Jul 10, 2021 02:08 PM
Funny you should mention this - about a decade ago I created a [server-side] javascript library that dynamically alters the CSS and HTML structure in non-repeatable ways without changing the rendering making it impossible for scrapers to capture any data. I just licensed it to a prominent data sciences team to protect their data from automated scraping updates and encourage data consumers to go through the proper mechanisms for real-time updates.
Jul 11, 2021 02:51 PM
Classic game of cat and mouse but that 10-year old cat is getting a close to retirement now :winking_face:
Jul 11, 2021 02:53 PM
LOL! I wish - I’ve updated it 11 times. I think I will retire before it does.
Jul 11, 2021 02:55 PM
But that’s the point - there’s no way to predict the next rendering change, the mouse is in the snare; end of game.
Jul 11, 2021 03:24 PM
The mouse is crossed now with Airtable and replicates through automation. Catch me if you can.
Jul 13, 2021 06:22 PM
The mouse is crossed now with Airtable and replicates through automation. Catch me if you can.
Plot twist: Airtable was a feline all along.
Not outright saying so is simply the more profitable option right now.
But if the scraping crowd ever truly starts migrating to Airtable en masse, I think they’d crack down on this use case way before our remoteFetchAsync queues started yielding error after error haha. I’m sure there are domains that get significant traffic from Airtable but most would probably just go for the outright CORS block, which would threaten the platform’s modularity, which is still a core part of its sales pitch, from what I can tell.

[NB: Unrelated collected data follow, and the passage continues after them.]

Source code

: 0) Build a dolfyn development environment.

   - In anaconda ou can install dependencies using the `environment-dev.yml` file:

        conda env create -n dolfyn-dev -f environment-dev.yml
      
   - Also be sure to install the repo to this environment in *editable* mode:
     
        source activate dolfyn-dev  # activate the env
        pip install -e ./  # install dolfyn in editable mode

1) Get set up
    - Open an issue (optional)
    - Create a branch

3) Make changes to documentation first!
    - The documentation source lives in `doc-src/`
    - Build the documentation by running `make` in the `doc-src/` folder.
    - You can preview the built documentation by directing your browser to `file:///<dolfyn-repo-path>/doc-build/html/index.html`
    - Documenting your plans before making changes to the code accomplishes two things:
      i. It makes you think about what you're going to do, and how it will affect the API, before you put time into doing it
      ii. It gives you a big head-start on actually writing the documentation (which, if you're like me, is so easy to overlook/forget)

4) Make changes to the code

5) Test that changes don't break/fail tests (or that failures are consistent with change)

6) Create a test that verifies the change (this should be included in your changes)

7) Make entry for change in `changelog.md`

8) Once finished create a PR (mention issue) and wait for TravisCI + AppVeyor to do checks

So, what’s that, ten, 12 lines of this month’s flavor of node middleware? In order for that Abagnale line to not even reach the target, that is? Not a rhetorical question btw, I just don’t know servers that well.
Jul 16, 2021 08:31 AM
Who would dare the issue a wide block when most of the uses are harmless. If it’s legal to scrap Linkedin data to analyze and predict employee job loyalty and Facebook photos for Face recognition for law enforcement agencies world-wide, without any punishment, what would be the measure to prevent Airtable to provide multipurpose tools from completely blocking it from accessing said websites. The chances that Airtable would sue them is limited but other individuals may. The information on Amazon and other sites is publicly available information. As long as it is only used to analyze and research the information, it’s probably unlikely. If there is a law prohibiting outright scraping, I would say that low will be in the first place regulating personal information of individuals. That is likely going to be illegal sooner or later. While Airtable scraper may get blocked, SimpleScraper would probably get by it by using different IP addresses. It’s not illegal.
Jul 27, 2021 09:42 AM
This isn’t a question of legality or boldness. And if people are willing to pay for CSS class obfuscation solutions as mentioned above, they’re surely willing to block a productivity tool from accessing their servers.